When I first saw the TED talk by Chimamanda Ngozi Adichie titled “The Danger of a Single Story,” it occurred to me how little I pay attention to my perspective in everyday life and simultaneously how integral it is in forming my identity. Throughout the talk, Adichie highlights the extent to which exposure to one side of a story results in countless biases against people and things when growing up — a habit which she struggled to unlearn.

The fact is that we encounter perspective through work we do every day. From the moment we wake up in the morning to when we go to sleep at night, we constantly have to make decisions that assess angles. More often than not, we assume that the choices we make are minor, unless they are life-altering things like picking a college or a job, in which we are aware of the severe implications they might have on either our present or our future.

At the same time, decisions like what clothes to wear in the morning or what to eat at mealtimes, how we choose to go about our days and even what to consume on social media have a lot more impact than merely being an aspect of our daily routines. The actions we deem as tiny contribute to a significant part of our identity, as well as our place in society and the rest of the world. We will never fully understand our individual actions that contribute to our stories and the stories around us if we do not acknowledge our own biases and listen to other perspectives. 

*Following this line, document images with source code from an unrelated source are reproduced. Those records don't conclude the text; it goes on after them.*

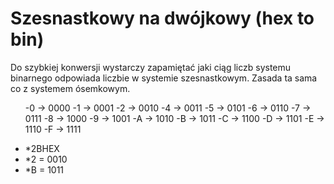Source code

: <h1>Szesnastkowy na dwójkowy (hex to bin)</h1>

<p>
Do szybkiej konwersji wystarczy zapamiętać jaki ciąg liczb systemu binarnego odpowiada liczbie w systemie szesnastkowym.
Zasada ta sama co z systemem ósemkowym.</p>
<ul>
-0 -> 0000
-1 -> 0001
-2 -> 0010
-4 -> 0011
-5 -> 0101
-6 -> 0110
-7 -> 0111
-8 -> 1000
-9 -> 1001
-A -> 1010
-B -> 1011
-C -> 1100
-D -> 1101
-E -> 1110
-F -> 1111
</ul>

<ul>
<li>*2BHEX</li>
<li>*2 = 0010</li>
<li>*B = 1011</li>
</ul>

Additionally, what we choose to consume in the media alters our political thoughts and views, whether we know it or not. Similarly to how our expression through fashion contributes to our overall aesthetics, all of our choices impact how people perceive us. If we lack a basic understanding of why people do what they do, this gives us a limited scope for how to go about co-existing with others. In a broader sense, our choices speak to how well we’re able to relate with other people daily.

However, it is essential to note that applying open-mindedness to situations is not a justification for morally and humanely wrong action. No one should be allowed to do wrong by others or justify their harmful bias. Instead, we should embrace other people’s perspectives in order to combat our own bias. Being open-minded and welcoming to all perspectives does not allow for people to force their perspectives on others nor should it pressure someone to explain their own personal choices for self-expression. If a person chooses to dress a certain way or listen to a particular genre of music, they should not be forced to explain themselves. 

That being said, nothing is ever as clear-cut and straightforward as we make it out to be. Although examining both sides to a subject is an essential skill for decision-making and therefore, forming identities, there is also always a grey area that we overlook and hardly pay attention to. Thus, perspective goes beyond the “yes or no” and “black or white” binary that we perceive it to be.